Delphi I fear that your numbers are wrong here. When focusing on debt in the retirement or aged care sector, ignore the RADs they get funded by incoming residents as turnover continues (around 10pc pa) and RADs don't accrue interest. Its the interest bearing liabilities you need to focus on. I've got no idea where you get 7x EBITDA debt levels. It's actually 3.6times. And then, when the settlement proceeds of the Gasworks sale this goes lower, and the sale proceeds of the other non retirement assets continues this goes lower and then continued sales of retirement units (hundreds of them) over the next 12 months debt falls very materially. The other post also correcting you noting the 16.8pc debt to asset measure is correct.
From an institutional real estate perspective this entity has quite low debt and also compared to other commercial players with lumpy assets, AOG's sources of liquidity are granular, regular, diversified and constant. This is a company that if it chooses to could start ammortising debt on a weekly basis. A commercial REIT can't do that.
Another factor to consider here is, given the limited list of peer group in Australia, how does AOG compare to offshore peers? Well my friend, debt levels of AOG are less than half of many peers offshore. In many cases one third of the debt used offshore. Why, you may ask, is that relevant? Because that's what is going to drive the end outcome here. Asian , Euro or North American retirement or social housing players that are steadily building global portfolios are going to either A) take AOG out or B) capital partner in private equity vehicles large portions of its portfolio. Either way, the outcome is highly highly accretive to AOG shareholders.
You see, you're just trying to scare long term holders so you can profit more from your short position. And I would not boast about your corporate banking experience when you can't even get your debt figures right.....
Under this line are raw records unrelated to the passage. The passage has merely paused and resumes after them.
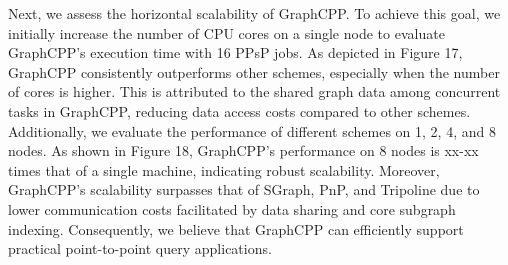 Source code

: \documentclass[lettersize,journal]{IEEEtran} %
\begin{document}
Next, we assess the horizontal scalability of GraphCPP. To achieve this goal, we initially increase the number of CPU cores on a single node to evaluate GraphCPP's execution time with 16 PPsP jobs. As depicted in Figure 17, GraphCPP consistently outperforms other schemes, especially when the number of cores is higher. This is attributed to the shared graph data among concurrent tasks in GraphCPP, reducing data access costs compared to other schemes. Additionally, we evaluate the performance of different schemes on 1, 2, 4, and 8 nodes. As shown in Figure 18, GraphCPP's performance on 8 nodes is xx-xx times that of a single machine, indicating robust scalability. Moreover, GraphCPP's scalability surpasses that of SGraph, PnP, and Tripoline due to lower communication costs facilitated by data sharing and core subgraph indexing. Consequently, we believe that GraphCPP can efficiently support practical point-to-point query applications.
\end{document}
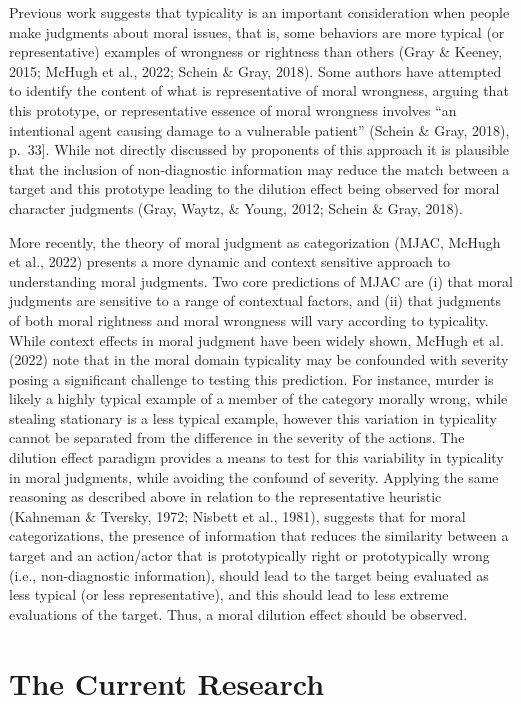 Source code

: \documentclass[
  man,floatsintext]{apa6}
\begin{document}
Previous work suggests that typicality is an important consideration when people make judgments about moral issues, that is, some behaviors are more typical (or representative) examples of wrongness or rightness than others (Gray \& Keeney, 2015; McHugh et al., 2022; Schein \& Gray, 2018). Some authors have attempted to identify the content of what is representative of moral wrongness, arguing that this prototype, or representative essence of moral wrongness involves ``an intentional agent causing damage to a vulnerable patient'' (Schein \& Gray, 2018), p.~33{]}. While not directly discussed by proponents of this approach it is plausible that the inclusion of non-diagnostic information may reduce the match between a target and this prototype leading to the dilution effect being observed for moral character judgments (Gray, Waytz, \& Young, 2012; Schein \& Gray, 2018).

More recently, the theory of moral judgment as categorization (MJAC, McHugh et al., 2022) presents a more dynamic and context sensitive approach to understanding moral judgments. Two core predictions of MJAC are (i) that moral judgments are sensitive to a range of contextual factors, and (ii) that judgments of both moral rightness and moral wrongness will vary according to typicality. While context effects in moral judgment have been widely shown, McHugh et al. (2022) note that in the moral domain typicality may be confounded with severity posing a significant challenge to testing this prediction. For instance, murder is likely a highly typical example of a member of the category morally wrong, while stealing stationary is a less typical example, however this variation in typicality cannot be separated from the difference in the severity of the actions. The dilution effect paradigm provides a means to test for this variability in typicality in moral judgments, while avoiding the confound of severity. Applying the same reasoning as described above in relation to the representative heuristic (Kahneman \& Tversky, 1972; Nisbett et al., 1981), suggests that for moral categorizations, the presence of information that reduces the similarity between a target and an action/actor that is prototypically right or prototypically wrong (i.e., non-diagnostic information), should lead to the target being evaluated as less typical (or less representative), and this should lead to less extreme evaluations of the target. Thus, a moral dilution effect should be observed.

\section{The Current Research}\label{the-current-research}
\end{document}
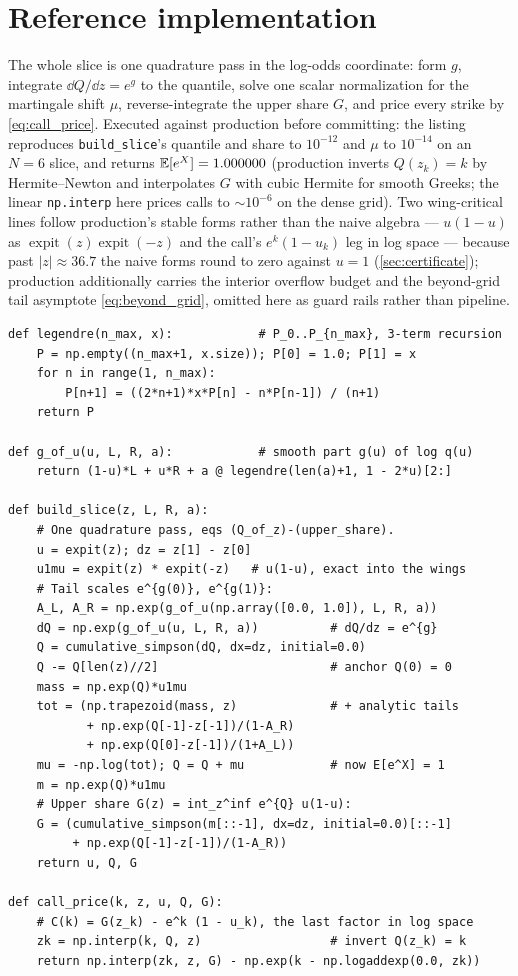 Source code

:\documentclass[11pt]{article}
\begin{document}
\section{Reference implementation}
\label{app:ref}

The whole slice is one quadrature pass in the log-odds coordinate: form $g$,
integrate $\dd Q/\dd z=e^{g}$ to the quantile, solve one scalar
normalization for the martingale shift $\mu$, reverse-integrate the upper
share $G$, and price every strike by \eqref{eq:call_price}.  Executed
against production before committing: the listing reproduces
\texttt{build\_slice}'s quantile and share to $10^{-12}$ and $\mu$ to
$10^{-14}$ on an $N=6$ slice, and returns $\E[e^{X}]=1.000000$ (production
inverts $Q(z_k)=k$ by Hermite--Newton and interpolates $G$ with cubic
Hermite for smooth Greeks; the linear \texttt{np.interp} here prices calls
to $\sim10^{-6}$ on the dense grid).  Two wing-critical lines follow
production's stable forms rather than the naive algebra --- $u(1-u)$ as
$\operatorname{expit}(z)\operatorname{expit}(-z)$ and the call's
$e^{k}(1-u_k)$ leg in log space --- because past $|z|\approx36.7$ the naive
forms round to zero against $u=1$ (\cref{sec:certificate}); production
additionally carries the interior overflow budget and the beyond-grid tail
asymptote \eqref{eq:beyond_grid}, omitted here as guard rails rather than
pipeline.

\begin{lstlisting}[caption={The LQD quadrature pipeline (distilled from
\texttt{models/lqd/\{basis,quadrature\}.py}).}]
def legendre(n_max, x):            # P_0..P_{n_max}, 3-term recursion
    P = np.empty((n_max+1, x.size)); P[0] = 1.0; P[1] = x
    for n in range(1, n_max):
        P[n+1] = ((2*n+1)*x*P[n] - n*P[n-1]) / (n+1)
    return P

def g_of_u(u, L, R, a):            # smooth part g(u) of log q(u)
    return (1-u)*L + u*R + a @ legendre(len(a)+1, 1 - 2*u)[2:]

def build_slice(z, L, R, a):
    # One quadrature pass, eqs (Q_of_z)-(upper_share).
    u = expit(z); dz = z[1] - z[0]
    u1mu = expit(z) * expit(-z)   # u(1-u), exact into the wings
    # Tail scales e^{g(0)}, e^{g(1)}:
    A_L, A_R = np.exp(g_of_u(np.array([0.0, 1.0]), L, R, a))
    dQ = np.exp(g_of_u(u, L, R, a))          # dQ/dz = e^{g}
    Q = cumulative_simpson(dQ, dx=dz, initial=0.0)
    Q -= Q[len(z)//2]                        # anchor Q(0) = 0
    mass = np.exp(Q)*u1mu
    tot = (np.trapezoid(mass, z)             # + analytic tails
           + np.exp(Q[-1]-z[-1])/(1-A_R)
           + np.exp(Q[0]-z[-1])/(1+A_L))
    mu = -np.log(tot); Q = Q + mu            # now E[e^X] = 1
    m = np.exp(Q)*u1mu
    # Upper share G(z) = int_z^inf e^{Q} u(1-u):
    G = (cumulative_simpson(m[::-1], dx=dz, initial=0.0)[::-1]
         + np.exp(Q[-1]-z[-1])/(1-A_R))
    return u, Q, G

def call_price(k, z, u, Q, G):
    # C(k) = G(z_k) - e^k (1 - u_k), the last factor in log space
    zk = np.interp(k, Q, z)                  # invert Q(z_k) = k
    return np.interp(zk, z, G) - np.exp(k - np.logaddexp(0.0, zk))
\end{lstlisting}
\end{document}
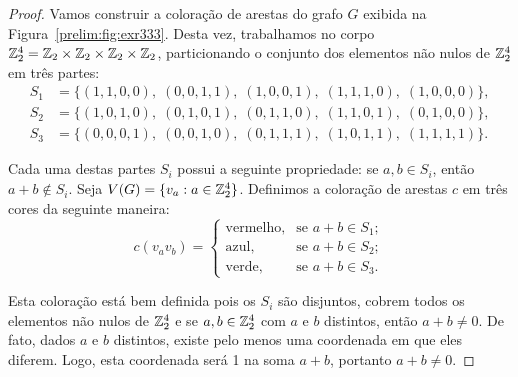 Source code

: \begin{proof}
Vamos construir a coloração de arestas do grafo $G$ exibida na Figura~\ref{prelim:fig:exr333}. Desta vez, trabalhamos no corpo $\mathbb{Z}_{2}^4 = \mathbb{Z}_{2}\times\mathbb{Z}_{2}\times\mathbb{Z}_{2}\times\mathbb{Z}_{2}$, particionando o conjunto dos elementos não nulos de $\mathbb{Z}_{2}^4$ em três partes:
\begin{align*}
S_1&=\big\{ (1,1,0,0),\;(0,0,1,1),\;(1,0,0,1),\;(1,1,1,0),\;(1,0,0,0) \big\},\\
S_2&=\big\{ (1,0,1,0),\;(0,1,0,1),\;(0,1,1,0),\;(1,1,0,1),\;(0,1,0,0) \big\},\\
S_3&=\big\{ (0,0,0,1),\;(0,0,1,0),\;(0,1,1,1),\;(1,0,1,1),\;(1,1,1,1) \big\}.
\end{align*}

Cada uma destas partes $S_i$ possui a seguinte propriedade: se $a,b \in S_i$, então $a + b \not\in S_i$. Seja $V(G) = \{v_a : a \in \mathbb{Z}_{2}^4\}$. Definimos a coloração de arestas $c$ em três cores da seguinte maneira:
\[c(v_a v_b) = \begin{cases}
  \text{vermelho}, & \text{se } a + b \in S_1; \\
  \text{azul}, & \text{se } a + b \in S_2; \\
  \text{verde}, & \text{se } a + b \in S_3.
\end{cases}\]

Esta coloração está bem definida pois os $S_i$ são disjuntos, cobrem todos os elementos não nulos de $\mathbb{Z}_{2}^4$ e se $a,b \in \mathbb{Z}_{2}^4$ com $a$ e $b$ distintos, então $a + b \neq 0$. De fato, dados $a$ e $b$ distintos, existe pelo menos uma coordenada em que eles diferem. Logo, esta coordenada será 1 na soma $a+b$, portanto $a + b \neq 0$.


\end{proof}
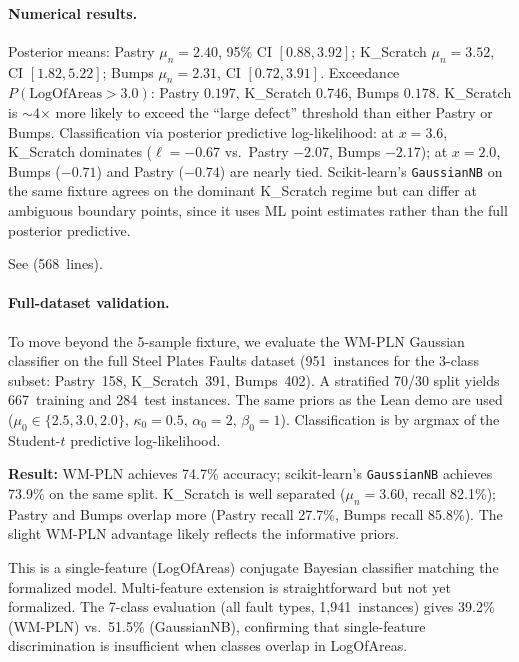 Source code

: \documentclass[11pt,openany]{report}
\begin{document}
\paragraph{Numerical results.}
Posterior means: Pastry $\mu_n = 2.40$, 95\% CI $[0.88, 3.92]$;
K\_Scratch $\mu_n = 3.52$, CI $[1.82, 5.22]$;
Bumps $\mu_n = 2.31$, CI $[0.72, 3.91]$.
Exceedance $P(\mathrm{LogOfAreas} > 3.0)$: Pastry $0.197$,
K\_Scratch $\mathbf{0.746}$, Bumps $0.178$.  K\_Scratch is
$\sim$4$\times$ more likely to exceed the ``large defect'' threshold
than either Pastry or Bumps.
Classification via posterior predictive log-likelihood:
at $x = 3.6$, K\_Scratch dominates ($\ell = -0.67$ vs.\ Pastry
$-2.07$, Bumps $-2.17$); at $x = 2.0$, Bumps ($-0.71$) and Pastry
($-0.74$) are nearly tied.  Scikit-learn's \texttt{GaussianNB} on
the same fixture agrees on the dominant K\_Scratch regime but can
differ at ambiguous boundary points, since it uses ML point estimates
rather than the full posterior predictive.

See  (568~lines).

\paragraph{Full-dataset validation.}
\label{sec:steel-full}
To move beyond the 5-sample fixture, we evaluate the WM-PLN Gaussian
classifier on the full Steel Plates Faults dataset (951~instances for
the 3-class subset: Pastry~158, K\_Scratch~391, Bumps~402).
A stratified 70/30 split yields 667~training and 284~test instances.
The same priors as the Lean demo are used ($\mu_0 \in \{2.5, 3.0, 2.0\}$,
$\kappa_0 = 0.5$, $\alpha_0 = 2$, $\beta_0 = 1$).
Classification is by argmax of the Student-$t$ predictive log-likelihood.

\textbf{Result:} WM-PLN achieves 74.7\% accuracy; scikit-learn's
\texttt{GaussianNB} achieves 73.9\% on the same split.
K\_Scratch is well separated ($\mu_n = 3.60$, recall 82.1\%);
Pastry and Bumps overlap more (Pastry recall 27.7\%, Bumps recall 85.8\%).
The slight WM-PLN advantage likely reflects the informative priors.

This is a single-feature (LogOfAreas) conjugate Bayesian classifier
matching the formalized model.  Multi-feature extension is straightforward
but not yet formalized.  The 7-class evaluation (all fault types, 1,941~instances)
gives 39.2\% (WM-PLN) vs.\ 51.5\% (GaussianNB), confirming that single-feature
discrimination is insufficient when classes overlap in LogOfAreas.
\end{document}
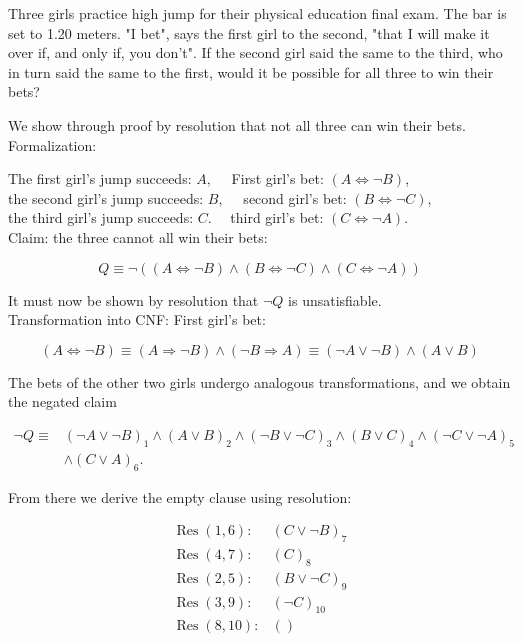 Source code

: \documentclass[10pt]{book}
\begin{document}
Three girls practice high jump for their physical education final exam. The bar is set to 1.20 meters. "I bet", says the first girl to the second, "that I will make it over if, and only if, you don't". If the second girl said the same to the third, who in turn said the same to the first, would it be possible for all three to win their bets?

We show through proof by resolution that not all three can win their bets.\\
Formalization:

The first girl's jump succeeds: $A, \quad$ First girl's bet: $(A \Leftrightarrow \neg B)$,\\
the second girl's jump succeeds: $B, \quad$ second girl's bet: $(B \Leftrightarrow \neg C)$,\\
the third girl's jump succeeds: $C . \quad$ third girl's bet: $(C \Leftrightarrow \neg A)$.\\
Claim: the three cannot all win their bets:

$$
Q \equiv \neg((A \Leftrightarrow \neg B) \wedge(B \Leftrightarrow \neg C) \wedge(C \Leftrightarrow \neg A))
$$

It must now be shown by resolution that $\neg Q$ is unsatisfiable.\\
Transformation into CNF: First girl's bet:

$$
(A \Leftrightarrow \neg B) \equiv(A \Rightarrow \neg B) \wedge(\neg B \Rightarrow A) \equiv(\neg A \vee \neg B) \wedge(A \vee B)
$$

The bets of the other two girls undergo analogous transformations, and we obtain the negated claim

$$
\begin{aligned}
\neg Q \equiv & (\neg A \vee \neg B)_{1} \wedge(A \vee B)_{2} \wedge(\neg B \vee \neg C)_{3} \wedge(B \vee C)_{4} \wedge(\neg C \vee \neg A)_{5} \\
& \wedge(C \vee A)_{6} .
\end{aligned}
$$

From there we derive the empty clause using resolution:

$$
\begin{array}{ll}
\operatorname{Res}(1,6): & (C \vee \neg B)_{7} \\
\operatorname{Res}(4,7): & (C)_{8} \\
\operatorname{Res}(2,5): & (B \vee \neg C)_{9} \\
\operatorname{Res}(3,9): & (\neg C)_{10} \\
\operatorname{Res}(8,10): & ()
\end{array}
$$
\end{document}
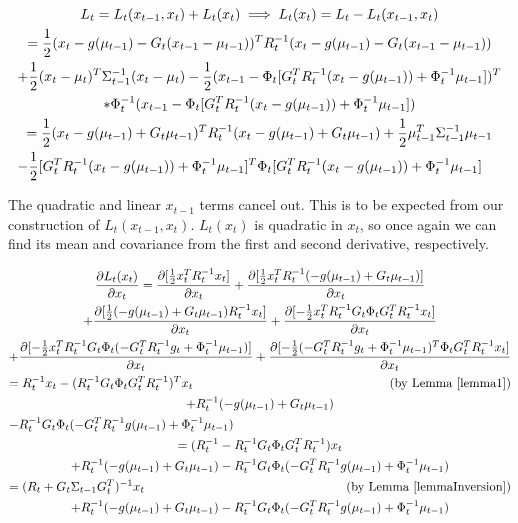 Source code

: \begin{multline}
L_t = L_t(x_{t-1},x_t) + L_t(x_t)  \implies L_t(x_t) = L_t -  L_t(x_{t-1},x_t) \\
= \frac{1}{2} (x_t - g(\mu_{t-1}) - G_t (x_{t-1} - \mu_{t-1}))^T R_t^{-1} (x_t - g(\mu_{t-1}) - G_t (x_{t-1} - \mu_{t-1}))\\
+ \frac{1}{2} (x_t - \mu_t)^T \Sigma_{t-1}^{-1} (x_t - \mu_t) - \frac{1}{2} (x_{t-1} - \Phi_t [G_t^T R_t^{-1}  (x_t - g(\mu_{t-1})) + \Phi_t^{-1} \mu_{t-1}])^T \\
* \Phi_t^{-1} (x_{t-1} - \Phi_t [G_t^T R_t^{-1}  (x_t - g(\mu_{t-1})) + \Phi_t^{-1} \mu_{t-1}]) \\
= \frac{1}{2} (x_t - g(\mu_{t-1}) + G_t \mu_{t-1})^T R_t^{-1} (x_t - g(\mu_{t-1}) + G_t \mu_{t-1}) + \frac{1}{2} \mu_{t-1}^T \Sigma_{t-1}^{-1} \mu_{t-1} \\
- \frac{1}{2} [G_t^T R_t^{-1}  (x_t - g(\mu_{t-1})) + \Phi_t^{-1} \mu_{t-1}]^T \Phi_t [G_t^T R_t^{-1}  (x_t - g(\mu_{t-1})) + \Phi_t^{-1} \mu_{t-1}] \hfill
\end{multline}

The quadratic and linear \(x_{t-1}\) terms cancel out. This is to be expected from our construction of \(L_t(x_{t-1}, x_t)\). \(L_t(x_t)\) is quadratic in \(x_t\), so once again we can find its mean and covariance from the first and second derivative, respectively.


\begin{multline}
\frac{\partial L_t(x_t)}{\partial x_t} = \frac{\partial [\frac{1}{2} x_t^T R_t^{-1}x_t]}{\partial x_t} + \frac{\partial [\frac{1}{2} x_t^TR_t^{-1}(-g(\mu_{t-1})+G_t\mu_{t-1})]}{\partial x_t} \\
+ \frac{\partial [\frac{1}{2} (-g(\mu_{t-1})+G_t\mu_{t-1})R_t^{-1}x_t]}{\partial x_t} + \frac{\partial [-\frac{1}{2} x_t^TR_t^{-1}G_t\Phi_tG_t^TR_t^{-1}x_t]}{\partial x_t} \\
+ \frac{\partial [-\frac{1}{2} x_t^TR_t^{-1}G_t\Phi_t(-G_t^TR_t^{-1}g_t + \Phi_t^{-1}\mu_{t-1})]}{\partial x_t} + \frac{\partial [-\frac{1}{2} (-G_t^TR_t^{-1}g_t + \Phi_t^{-1}\mu_{t-1})^T\Phi_tG_t^TR_t^{-1}x_t]}{\partial x_t} \\
= R_t^{-1}x_t - (R_t^{-1}G_t\Phi_tG_t^TR_t^{-1})^Tx_t  \hfill \text{(by Lemma \ref{lemma1})} \\
+ R_t^{-1}(-g(\mu_{t-1}) + G_t\mu_{t-1}) \\
- R_t^{-1}G_t\Phi_t(-G_t^TR_t^{-1}g(\mu_{t-1}) + \Phi_t^{-1}\mu_{t-1}) \hfill \\
= (R_t^{-1} - R_t^{-1}G_t\Phi_tG_t^TR_t^{-1})x_t \\
+ R_t^{-1}(-g(\mu_{t-1}) + G_t\mu_{t-1}) - R_t^{-1}G_t\Phi_t(-G_t^TR_t^{-1}g(\mu_{t-1}) + \Phi_t^{-1}\mu_{t-1}) \\
= (R_t + G_t\Sigma_{t-1}G_t^T)^{-1}x_t \hfill \text{(by Lemma \ref{lemmaInversion})} \\
+ R_t^{-1}(-g(\mu_{t-1}) + G_t\mu_{t-1}) - R_t^{-1}G_t\Phi_t(-G_t^TR_t^{-1}g(\mu_{t-1}) + \Phi_t^{-1}\mu_{t-1}) 
\end{multline}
My call on this and what I'm doing is I see this as the cheapest institutional grade real estate portfolio in this country at the moment. It's balance sheet is in EXCELLENT shape, it's got granular regular inflows of equity from its property sales to reduce debt, it can sell entire village assets as well whenever it chooses. Its got multiple levers to pull including JV entity investments into pools of assets.
Demographics drives everything and the looming RC has now caused a SLOWING IN SUPPLY of retirement unit developments. The peak of the baby boomer population wedge retired 3 years ago. We've got 15 years ahead of us with demand growing on a WEEKLY basis just as we head into a 3 year period of reduced new supply.
AOG is dirt cheap. It's going to get taken out or alternatively turn itself into a capital partner model with global institutional pension fund investors. The returns it can offer anyone buying at these levels is exceptional. You're on the wrong side of the coin here.